1 Jusqu’en 1995, la conclusion d’accords bilatéraux sur la réadmission des étrangers sans papiers n’est que recommandée [1] dans la législation européenne. Sur le fond de ce cadre commun, chaque État dispose d’une très grande marge de manœuvre pour conclure des partenariats avec les pays avec lesquels il a, pour des raisons historiques, économiques et/ou politiques, des rapports privilégiés. Car, à des accords portant exclusivement sur la réadmission des migrants et donc politiquement risqués (car susceptibles d’être perçus comme une forme d’imposition unilatérale), sont préférés des accords mixtes, dans lesquels la réadmission apparaît au titre de simple « clause migratoire ». Ce qui était envisagé comme une possibilité au cas par cas [2] par le Conseil européen devient vite la norme. Une décision du 15 décembre 1997 du comité exécutif Schengen, qui aborde la question des moyens nécessaires à l’identification des personnes « à réadmettre », établit une liste d’indices et de preuves attestant de l’irrégularité du séjour et de l’identité de la personne.

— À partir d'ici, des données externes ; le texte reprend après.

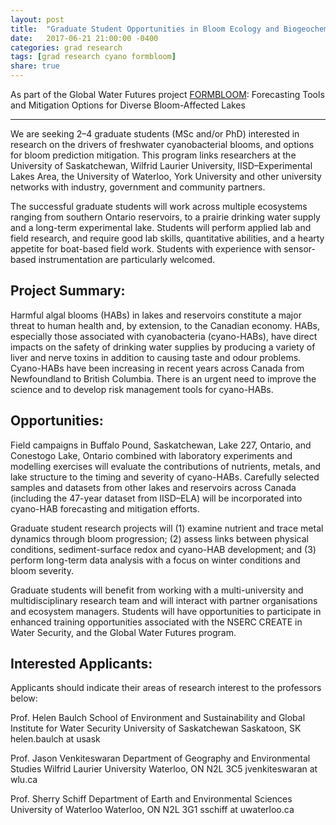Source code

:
 ```yaml
---
layout: post
title:  "Graduate Student Opportunities in Bloom Ecology and Biogeochemistry"
date:   2017-06-21 21:00:00 -0400
categories: grad research
tags: [grad research cyano formbloom]
share: true
---
```


As part of the Global Water Futures project [FORMBLOOM](http://gwf.usask.ca/science/pillar-3-projects.php#ForecastingToolsandMitigationOptionsforDiverseBloomAffectedLakes): Forecasting Tools and Mitigation Options for Diverse Bloom-Affected Lakes

-------------------------------
 
We are seeking 2–4 graduate students (MSc and/or PhD) interested in research on the drivers of freshwater cyanobacterial blooms, and options for bloom prediction mitigation. This program links researchers at the University of Saskatchewan, Wilfrid Laurier University, IISD–Experimental Lakes Area, the University of Waterloo, York University and other university networks with industry, government and community partners. 
 
The successful graduate students will work across multiple ecosystems ranging from southern Ontario reservoirs, to a prairie drinking water supply and a long-term experimental lake. Students will perform applied lab and field research, and require good lab skills, quantitative abilities, and a hearty appetite for boat-based field work. Students with experience with sensor-based instrumentation are particularly welcomed. 
 
Project Summary:
----------------
 
Harmful algal blooms (HABs) in lakes and reservoirs constitute a major threat to human health and, by extension, to the Canadian economy. HABs, especially those associated with cyanobacteria (cyano-HABs), have direct impacts on the safety of drinking water supplies by producing a variety of liver and nerve toxins in addition to causing taste and odour problems. Cyano-HABs have been increasing in recent years across Canada from Newfoundland to British Columbia. There is an urgent need to improve the science and to develop risk management tools for cyano-HABs.
 
Opportunities:
--------------
 
Field campaigns in Buffalo Pound, Saskatchewan, Lake 227, Ontario, and Conestogo Lake, Ontario combined with laboratory experiments and modelling exercises will evaluate the contributions of nutrients, metals, and lake structure to the timing and severity of cyano-HABs. Carefully selected samples and datasets from other lakes and reservoirs across Canada (including the 47-year dataset from IISD–ELA) will be incorporated into cyano-HAB forecasting and mitigation efforts.
 
Graduate student research projects will (1) examine nutrient and trace metal dynamics through bloom progression; (2) assess links between physical conditions, sediment-surface redox and cyano-HAB development; and (3) perform long-term data analysis with a focus on winter conditions and bloom severity.
 
Graduate students will benefit from working with a multi-university and multidisciplinary research team and will interact with partner organisations and ecosystem managers. Students will have opportunities to participate in enhanced training opportunities associated with the NSERC CREATE in Water Security, and the Global Water Futures program.
 
Interested Applicants:
----------------------
 
Applicants should indicate their areas of research interest to the professors below:
 
Prof. Helen Baulch
School of Environment and Sustainability and Global Institute for Water Security
University of Saskatchewan
Saskatoon, SK 
helen.baulch at usask
 
Prof. Jason Venkiteswaran
Department of Geography and Environmental Studies
Wilfrid Laurier University
Waterloo, ON N2L 3C5
jvenkiteswaran at wlu.ca
 
Prof. Sherry Schiff
Department of Earth and Environmental Sciences
University of Waterloo
Waterloo, ON N2L 3G1
sschiff at uwaterloo.ca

2 Avec la signature en 1997 du traité d’Amsterdam, la Communauté européenne peut conclure des accords de réadmission au nom des États membres, une décision qui prend une tournure plus radicale en 1998 avec l’obligation faite aux États membres d’inclure des clauses de réadmission dans tous les partenariats économiques conclus avec des pays tiers. La priorité est donnée au renforcement des relations bilatérales et à la formation de partenariats économiques et politiques avec les pays de provenance des immigrés. En 2002, le Conseil de l’Union européenne adopte un « programme d’action en faveur du retour » qui montre clairement sa préoccupation avouée quant à la non-coopération des pays tiers en matière d’identification des étrangers soumis à une mesure de renvoi. Les accords de réadmission visent donc à faciliter la reconnaissance et l’identification des étrangers par les pays tiers ou par des pays de transit dans l’éventualité de leur expulsion, mais aussi à renforcer les « capacités de coopération » des pays tiers, en les dotant de moyens techniques et financiers pour qu’ils consolident ou mettent en place des dispositifs de contrôle migratoire sur leurs propres territoires.
3 La question de l’identification nationale devient cruciale. En effet, l’expulsion d’un étranger en situation irrégulière ne se joue pas seulement dans le rapport à l’autorité administrative et judiciaire de l’État qui expulse mais aussi dans la complexité des rapports de force internationaux. Les consulats jouent un rôle clef dans ce processus d’identification et de délivrance des laissez-passer et il existe d’énormes différences de pratiques et de politiques : pour les pays qui ont signé des accords bilatéraux de réadmission avec des pays européens, comme le Sénégal et la Turquie, ce processus de reconnaissance et d’octroi d’un laissez-passer est presque une routine, tandis que d’autres pays comme l’Inde, le Cameroun et l’Égypte sont plus réticents et délivrent plus rarement des laissez-passer [3].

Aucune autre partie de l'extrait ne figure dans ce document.